§ Task
Please transcribe every record below exactly as written.

---

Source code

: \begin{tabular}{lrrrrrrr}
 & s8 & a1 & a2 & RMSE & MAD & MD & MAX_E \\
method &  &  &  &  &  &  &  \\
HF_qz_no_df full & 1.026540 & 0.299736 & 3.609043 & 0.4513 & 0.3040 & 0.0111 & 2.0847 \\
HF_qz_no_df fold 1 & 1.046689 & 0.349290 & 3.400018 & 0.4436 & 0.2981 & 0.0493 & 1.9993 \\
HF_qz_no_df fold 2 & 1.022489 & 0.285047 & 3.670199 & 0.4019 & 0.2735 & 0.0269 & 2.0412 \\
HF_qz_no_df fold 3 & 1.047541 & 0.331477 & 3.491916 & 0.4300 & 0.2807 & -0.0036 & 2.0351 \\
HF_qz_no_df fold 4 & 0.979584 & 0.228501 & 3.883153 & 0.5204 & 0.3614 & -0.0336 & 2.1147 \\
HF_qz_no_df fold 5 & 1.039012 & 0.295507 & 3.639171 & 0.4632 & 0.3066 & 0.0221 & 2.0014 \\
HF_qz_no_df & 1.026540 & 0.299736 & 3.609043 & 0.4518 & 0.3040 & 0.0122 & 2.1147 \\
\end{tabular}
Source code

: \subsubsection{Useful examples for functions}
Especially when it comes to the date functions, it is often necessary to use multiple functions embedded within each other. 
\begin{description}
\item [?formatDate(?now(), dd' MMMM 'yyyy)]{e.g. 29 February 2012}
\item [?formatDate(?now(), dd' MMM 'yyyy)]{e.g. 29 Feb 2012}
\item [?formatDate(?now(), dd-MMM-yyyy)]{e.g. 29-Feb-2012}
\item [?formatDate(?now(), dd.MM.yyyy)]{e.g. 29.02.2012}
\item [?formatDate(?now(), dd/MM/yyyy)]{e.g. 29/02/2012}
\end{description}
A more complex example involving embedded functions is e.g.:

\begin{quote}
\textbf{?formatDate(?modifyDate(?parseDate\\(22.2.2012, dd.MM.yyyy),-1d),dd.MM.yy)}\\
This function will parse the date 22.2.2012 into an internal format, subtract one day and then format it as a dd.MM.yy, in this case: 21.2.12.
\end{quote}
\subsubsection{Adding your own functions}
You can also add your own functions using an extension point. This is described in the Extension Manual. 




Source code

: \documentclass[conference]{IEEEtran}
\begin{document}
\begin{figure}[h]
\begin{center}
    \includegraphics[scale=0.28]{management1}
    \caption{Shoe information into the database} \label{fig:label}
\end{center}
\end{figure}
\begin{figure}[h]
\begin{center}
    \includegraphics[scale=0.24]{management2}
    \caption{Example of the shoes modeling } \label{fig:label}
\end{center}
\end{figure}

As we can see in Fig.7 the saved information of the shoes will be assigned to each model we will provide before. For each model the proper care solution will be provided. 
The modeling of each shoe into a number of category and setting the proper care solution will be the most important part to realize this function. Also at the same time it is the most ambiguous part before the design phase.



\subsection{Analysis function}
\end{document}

---

§ Task response
Source code

: \begin{tabular}{lrrrrrrr}
 & s8 & a1 & a2 & RMSE & MAD & MD & MAX_E \\
method &  &  &  &  &  &  &  \\
HF_qz_no_df full & 1.026540 & 0.299736 & 3.609043 & 0.4513 & 0.3040 & 0.0111 & 2.0847 \\
HF_qz_no_df fold 1 & 1.046689 & 0.349290 & 3.400018 & 0.4436 & 0.2981 & 0.0493 & 1.9993 \\
HF_qz_no_df fold 2 & 1.022489 & 0.285047 & 3.670199 & 0.4019 & 0.2735 & 0.0269 & 2.0412 \\
HF_qz_no_df fold 3 & 1.047541 & 0.331477 & 3.491916 & 0.4300 & 0.2807 & -0.0036 & 2.0351 \\
HF_qz_no_df fold 4 & 0.979584 & 0.228501 & 3.883153 & 0.5204 & 0.3614 & -0.0336 & 2.1147 \\
HF_qz_no_df fold 5 & 1.039012 & 0.295507 & 3.639171 & 0.4632 & 0.3066 & 0.0221 & 2.0014 \\
HF_qz_no_df & 1.026540 & 0.299736 & 3.609043 & 0.4518 & 0.3040 & 0.0122 & 2.1147 \\
\end{tabular}
Source code

: \subsubsection{Useful examples for functions}
Especially when it comes to the date functions, it is often necessary to use multiple functions embedded within each other. 
\begin{description}
\item [?formatDate(?now(), dd' MMMM 'yyyy)]{e.g. 29 February 2012}
\item [?formatDate(?now(), dd' MMM 'yyyy)]{e.g. 29 Feb 2012}
\item [?formatDate(?now(), dd-MMM-yyyy)]{e.g. 29-Feb-2012}
\item [?formatDate(?now(), dd.MM.yyyy)]{e.g. 29.02.2012}
\item [?formatDate(?now(), dd/MM/yyyy)]{e.g. 29/02/2012}
\end{description}
A more complex example involving embedded functions is e.g.:

\begin{quote}
\textbf{?formatDate(?modifyDate(?parseDate\\(22.2.2012, dd.MM.yyyy),-1d),dd.MM.yy)}\\
This function will parse the date 22.2.2012 into an internal format, subtract one day and then format it as a dd.MM.yy, in this case: 21.2.12.
\end{quote}
\subsubsection{Adding your own functions}
You can also add your own functions using an extension point. This is described in the Extension Manual. 




Source code

: \documentclass[conference]{IEEEtran}
\begin{document}
\begin{figure}[h]
\begin{center}
    \includegraphics[scale=0.28]{management1}
    \caption{Shoe information into the database} \label{fig:label}
\end{center}
\end{figure}
\begin{figure}[h]
\begin{center}
    \includegraphics[scale=0.24]{management2}
    \caption{Example of the shoes modeling } \label{fig:label}
\end{center}
\end{figure}

As we can see in Fig.7 the saved information of the shoes will be assigned to each model we will provide before. For each model the proper care solution will be provided. 
The modeling of each shoe into a number of category and setting the proper care solution will be the most important part to realize this function. Also at the same time it is the most ambiguous part before the design phase.



\subsection{Analysis function}
\end{document}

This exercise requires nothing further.